Kafka is not available
- The Debezium connector pauses until the connection is re-established and the connector resumes where it left last. No duplicate events are recorded.
- In some instances, a connector restart might be required. If the latest position and offset were recorded in Kafka then there would not be any duplicate events else it can lead to duplicate
MySQL purges binlog files
- If the Debezium MySQL connector stops for too long, the MySQL server purges older binlog files and the connector’s last position may be lost. When the connector is restarted, the MySQL server no longer has the starting point.
- If snapshot mode is “initial”, the connector fails with an error. No further processing of events would occur.
Connector status will be as below:
{
"name": "inventory-connector",
"connector": {
"state": "RUNNING",
"worker_id": "172.18.0.6:8083"
},
"tasks": [
{
"id": 0,
"state": "FAILED",
"worker_id": "172.18.0.6:8083",
"trace": "org.apache.kafka.connect.errors.ConnectException: The connector is trying to read binlog starting at binlog file 'mysql-bin.000005', pos=526, skipping 2 events plus 1 rows, but this is no longer available on the server.

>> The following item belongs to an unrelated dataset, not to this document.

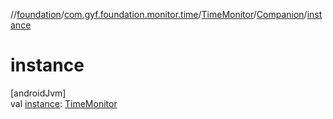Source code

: //[foundation](../../../../index.md)/[com.gyf.foundation.monitor.time](../../index.md)/[TimeMonitor](../index.md)/[Companion](index.md)/[instance](instance.md)

# instance

[androidJvm]\
val [instance](instance.md): [TimeMonitor](../index.md)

Reconfigure the connector to use a snapshot when needed.\n\tat io.debezium.connector.mysql.MySqlConnectorTask.start(MySqlConnectorTask.java:133)\n\tat io.debezium.connector.common.BaseSourceTask.start(BaseSourceTask.java:77)\n\tat org.apache.kafka.connect.runtime.WorkerSourceTask.execute(WorkerSourceTask.java:208)\n\tat org.apache.kafka.connect.runtime.WorkerTask.doRun(WorkerTask.java:177)\n\tat org.apache.kafka.connect.runtime.WorkerTask.run(WorkerTask.java:227)\n\tat java.base/java.util.concurrent.Executors$RunnableAdapter.call(Executors.java:515)\n\tat java.base/java.util.concurrent.FutureTask.run(FutureTask.java:264)\n\tat java.base/java.util.concurrent.ThreadPoolExecutor.runWorker(ThreadPoolExecutor.java:1128)\n\tat java.base/java.util.concurrent.ThreadPoolExecutor$Worker.run(ThreadPoolExecutor.java:628)\n\tat java.base/java.lang.Thread.run(Thread.java:834)\n"
}
],
"type": "source"
}
- If snapshot mode is “when_needed”, the connector performs another initial snapshot. This would leave to duplicate events. With this mode, try to explore the use of connector config “snapshot.select.statement.overrides”

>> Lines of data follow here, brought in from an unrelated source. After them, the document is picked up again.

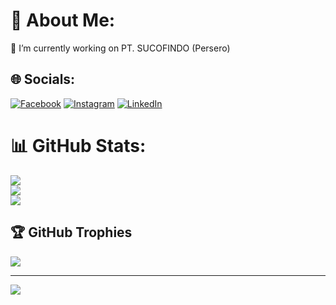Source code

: # 💫 About Me:
🔭 I’m currently working on PT. SUCOFINDO (Persero)<br>


## 🌐 Socials:
[![Facebook](https://img.shields.io/badge/Facebook-%231877F2.svg?logo=Facebook&logoColor=white)](https://facebook.com/rizki.hakim.58) [![Instagram](https://img.shields.io/badge/Instagram-%23E4405F.svg?logo=Instagram&logoColor=white)](https://instagram.com/rizkiamanullah) [![LinkedIn](https://img.shields.io/badge/LinkedIn-%230077B5.svg?logo=linkedin&logoColor=white)](https://linkedin.com/in/rizki-amanullah-hakim-857655a6) 

# 📊 GitHub Stats:
![](https://github-readme-stats.vercel.app/api?username=rizkiamanullah&theme=dark&hide_border=false&include_all_commits=true&count_private=true)<br/>
![](https://github-readme-streak-stats.herokuapp.com/?user=rizkiamanullah&theme=dark&hide_border=false)<br/>
![](https://github-readme-stats.vercel.app/api/top-langs/?username=rizkiamanullah&theme=dark&hide_border=false&include_all_commits=true&count_private=true&layout=compact)

## 🏆 GitHub Trophies
![](https://github-profile-trophy.vercel.app/?username=rizkiamanullah&theme=radical&no-frame=false&no-bg=false&margin-w=4)

---
[![](https://visitcount.itsvg.in/api?id=rizkiamanullah&icon=0&color=0)](https://visitcount.itsvg.in)

<!-- Proudly created with GPRM ( https://gprm.itsvg.in ) -->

Controls in which rows from tables will be included in the snapshot.
This property contains a comma-separated list of fully-qualified tables (DB_NAME.TABLE_NAME). Select statements for the individual tables are specified in further configuration properties, one for each table, identified by the id snapshot.select.statement.overrides.[DB_NAME].[TABLE_NAME]. The value of those properties is the SELECT statement to use when retrieving data from the specific table during snapshotting. A possible use case for large append-only tables is setting a specific point where to start (resume) snapshotting, in case a previous snapshotting was interrupted.

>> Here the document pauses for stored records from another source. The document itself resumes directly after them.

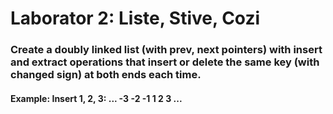 # Laborator 2: Liste, Stive, Cozi
### Create a doubly linked list (with prev, next pointers) with insert and extract operations that insert or delete the same key (with changed sign) at both ends each time.
#### Example: Insert 1, 2, 3: ... -3 -2 -1 1 2 3 ...


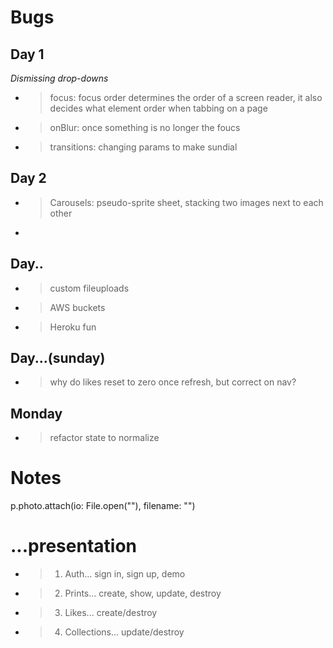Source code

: # Bugs

## Day 1
*Dismissing drop-downs*
* >focus: focus order determines the order of a screen reader, it also decides what element order when tabbing on a page
* >onBlur: once something is no longer the foucs
* >transitions: changing params to make sundial

## Day 2
* >Carousels: pseudo-sprite sheet, stacking two images next to each other
* >

## Day..
* >custom fileuploads
* >AWS buckets
* >Heroku fun

## Day...(sunday)
* > why do likes reset to zero once refresh, but correct on nav?

## Monday
* > refactor state to normalize

# Notes

p.photo.attach(io: File.open("<filepath>"), filename: "<filename>")


# ...presentation

* > 1. Auth... sign in, sign up, demo
* > 2. Prints... create, show, update, destroy
* > 3. Likes... create/destroy
* > 4. Collections... update/destroy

Note: This setting has an impact on snapshots only. Events captured from binlog are not affected by it at all.
UseCase: When DB is not available
Stopped gracefully or crashed unexpectedly
- If your MySQL server becomes unavailable, the Debezium MySQL connector fails with an error, and the connector stops gracefully. You simply need to restart the connector when the server is available.
- Since Connector stops gracefully, all positions and offsets will be recorded in Kafka.
- When those connectors are restarted, they will continue recording events exactly where they left off, with no duplicate events being recorded.
- Downstream applications consume from the topics will simply wait until new events are added.
Use Case: Delete event (If Kafka is set up to be log compacted)
In the delete events; the connector triggers two events.
- The first is the same as other events.
- The second event is called a Tombstone event that has the same key but a
null
value. This means that Kafka will remove all prior messages with the same key.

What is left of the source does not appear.